Willoughby is a city in Lake County, Ohio, United States and is a suburb of Cleveland. The population was 22,268 at the 2010 census.
Willoughby's first permanent settler was David Abbott in 1798, who operated a gristmill. Abbott and his family were said to have had close relations with a band of Indians along the banks of the local river, which the Indians called the "Sha-ga-rin" meaning "Clear Water." This river was later called the Chagrin River, though the origin of the name remains in dispute.
In 1835, the village was permanently named "Willoughby" in honor of Dr. Westel Willoughby, Jr., a public health official that the founders of a short-lived Medical College, which was based in the city, hoped to attract to the area.
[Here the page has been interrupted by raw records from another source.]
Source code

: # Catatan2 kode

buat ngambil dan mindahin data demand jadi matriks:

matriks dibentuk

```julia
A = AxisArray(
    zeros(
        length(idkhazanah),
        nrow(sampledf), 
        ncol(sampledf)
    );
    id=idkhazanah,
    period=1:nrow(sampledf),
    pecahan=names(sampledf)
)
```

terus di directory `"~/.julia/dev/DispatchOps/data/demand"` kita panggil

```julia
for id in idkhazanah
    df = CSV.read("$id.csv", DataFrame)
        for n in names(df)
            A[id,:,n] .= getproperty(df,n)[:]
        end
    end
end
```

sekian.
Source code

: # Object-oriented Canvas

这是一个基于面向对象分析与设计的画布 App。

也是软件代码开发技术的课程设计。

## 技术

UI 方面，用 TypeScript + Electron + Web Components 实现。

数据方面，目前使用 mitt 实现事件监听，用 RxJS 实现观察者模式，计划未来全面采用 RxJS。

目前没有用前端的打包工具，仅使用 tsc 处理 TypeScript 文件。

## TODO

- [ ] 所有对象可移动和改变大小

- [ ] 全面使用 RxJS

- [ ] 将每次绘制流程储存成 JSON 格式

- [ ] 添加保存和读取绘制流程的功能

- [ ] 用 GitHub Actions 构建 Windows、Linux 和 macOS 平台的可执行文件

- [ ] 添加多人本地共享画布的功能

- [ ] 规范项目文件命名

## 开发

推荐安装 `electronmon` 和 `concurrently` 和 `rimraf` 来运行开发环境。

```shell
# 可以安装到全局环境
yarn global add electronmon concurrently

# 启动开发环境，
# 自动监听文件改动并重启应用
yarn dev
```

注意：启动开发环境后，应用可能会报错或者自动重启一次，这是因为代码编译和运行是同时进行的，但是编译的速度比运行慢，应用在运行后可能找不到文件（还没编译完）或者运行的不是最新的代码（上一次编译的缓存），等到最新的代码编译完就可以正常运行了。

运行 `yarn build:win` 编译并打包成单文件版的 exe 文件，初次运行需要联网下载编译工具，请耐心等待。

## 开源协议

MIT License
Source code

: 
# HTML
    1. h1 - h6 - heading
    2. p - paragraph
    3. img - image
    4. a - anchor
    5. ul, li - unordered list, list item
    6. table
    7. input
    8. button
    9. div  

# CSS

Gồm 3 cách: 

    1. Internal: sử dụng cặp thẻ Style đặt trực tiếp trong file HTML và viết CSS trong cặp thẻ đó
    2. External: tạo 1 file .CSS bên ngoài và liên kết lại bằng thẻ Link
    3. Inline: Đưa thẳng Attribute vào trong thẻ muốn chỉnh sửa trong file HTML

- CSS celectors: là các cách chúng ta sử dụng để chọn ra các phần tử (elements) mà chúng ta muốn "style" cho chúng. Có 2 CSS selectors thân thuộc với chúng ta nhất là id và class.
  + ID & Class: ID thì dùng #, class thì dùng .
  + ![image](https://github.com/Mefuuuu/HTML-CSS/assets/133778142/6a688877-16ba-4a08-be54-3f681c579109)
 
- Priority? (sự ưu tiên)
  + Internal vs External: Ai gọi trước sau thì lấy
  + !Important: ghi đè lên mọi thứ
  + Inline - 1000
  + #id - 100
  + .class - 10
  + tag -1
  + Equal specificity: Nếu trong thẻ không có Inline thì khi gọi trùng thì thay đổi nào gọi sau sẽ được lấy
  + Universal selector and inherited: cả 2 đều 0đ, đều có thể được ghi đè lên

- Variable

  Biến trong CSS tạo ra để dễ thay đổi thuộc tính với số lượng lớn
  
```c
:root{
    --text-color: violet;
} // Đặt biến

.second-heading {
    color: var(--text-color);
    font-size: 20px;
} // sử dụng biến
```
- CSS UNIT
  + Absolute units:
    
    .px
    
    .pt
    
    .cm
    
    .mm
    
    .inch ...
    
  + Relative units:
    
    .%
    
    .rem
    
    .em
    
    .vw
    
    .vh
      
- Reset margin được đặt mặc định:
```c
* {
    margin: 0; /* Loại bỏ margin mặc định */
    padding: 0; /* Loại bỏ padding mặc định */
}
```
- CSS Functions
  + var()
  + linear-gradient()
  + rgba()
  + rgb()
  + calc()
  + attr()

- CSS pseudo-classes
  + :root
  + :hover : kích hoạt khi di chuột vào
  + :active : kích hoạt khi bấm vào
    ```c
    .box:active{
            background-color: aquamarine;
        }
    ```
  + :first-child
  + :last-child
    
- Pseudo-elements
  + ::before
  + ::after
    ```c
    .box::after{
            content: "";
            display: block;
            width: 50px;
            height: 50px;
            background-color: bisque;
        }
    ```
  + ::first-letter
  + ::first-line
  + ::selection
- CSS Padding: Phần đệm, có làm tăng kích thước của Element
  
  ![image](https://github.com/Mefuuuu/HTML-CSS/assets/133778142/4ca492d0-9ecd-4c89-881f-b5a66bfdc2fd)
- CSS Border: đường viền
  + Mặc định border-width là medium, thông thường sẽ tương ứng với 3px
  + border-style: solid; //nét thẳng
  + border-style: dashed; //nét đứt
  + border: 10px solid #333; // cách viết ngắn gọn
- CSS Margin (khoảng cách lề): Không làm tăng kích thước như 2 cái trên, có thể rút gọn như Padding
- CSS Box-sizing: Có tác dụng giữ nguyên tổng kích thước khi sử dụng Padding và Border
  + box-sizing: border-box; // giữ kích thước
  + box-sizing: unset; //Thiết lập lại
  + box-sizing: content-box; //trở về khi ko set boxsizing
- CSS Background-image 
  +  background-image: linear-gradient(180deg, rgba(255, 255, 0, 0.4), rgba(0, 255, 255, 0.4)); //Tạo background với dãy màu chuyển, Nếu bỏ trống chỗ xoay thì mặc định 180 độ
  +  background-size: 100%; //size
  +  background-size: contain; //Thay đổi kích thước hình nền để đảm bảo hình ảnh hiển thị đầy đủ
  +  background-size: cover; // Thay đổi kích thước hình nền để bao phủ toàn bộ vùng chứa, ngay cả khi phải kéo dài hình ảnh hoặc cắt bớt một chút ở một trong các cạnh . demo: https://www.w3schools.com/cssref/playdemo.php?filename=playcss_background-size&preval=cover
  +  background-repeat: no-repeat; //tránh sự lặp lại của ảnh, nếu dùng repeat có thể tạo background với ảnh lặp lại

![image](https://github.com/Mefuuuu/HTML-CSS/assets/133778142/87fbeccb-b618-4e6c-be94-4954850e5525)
Many historical buildings from this period survive to this date, affording the downtown Willoughby area some outstanding specimens of 19th century architecture.
In World War I, the U.S. Army chose Willoughby as the site for a chemical weapons plant producing lewisite.
Over time, Willoughby sent citizens into every major U.S. military conflict. Several memorials and historical relics are displayed in Wes Point Park, the center of downtown Willoughby, to honor those that have served.
Willoughby is the only town in America that has belonged, at one time or other, to six counties (Washington, Jefferson, Trumbull, Geauga, Cuyahoga, and Lake).
Willoughby is located at 41°38′45″N 81°24′35″W (41.645915, -81.408515).
According to the United States Census Bureau, the city has a total area of 10.34 square miles (26.78 km2), of which 10.25 square miles (26.55 km2) is land and 0.09 square miles (0.23 km2) is water.
At the 2010 census there were 22,268 people in 10,413 households, including 5,716 families, in the city. The population density was 2,172.5 inhabitants per square mile (838.8/km2).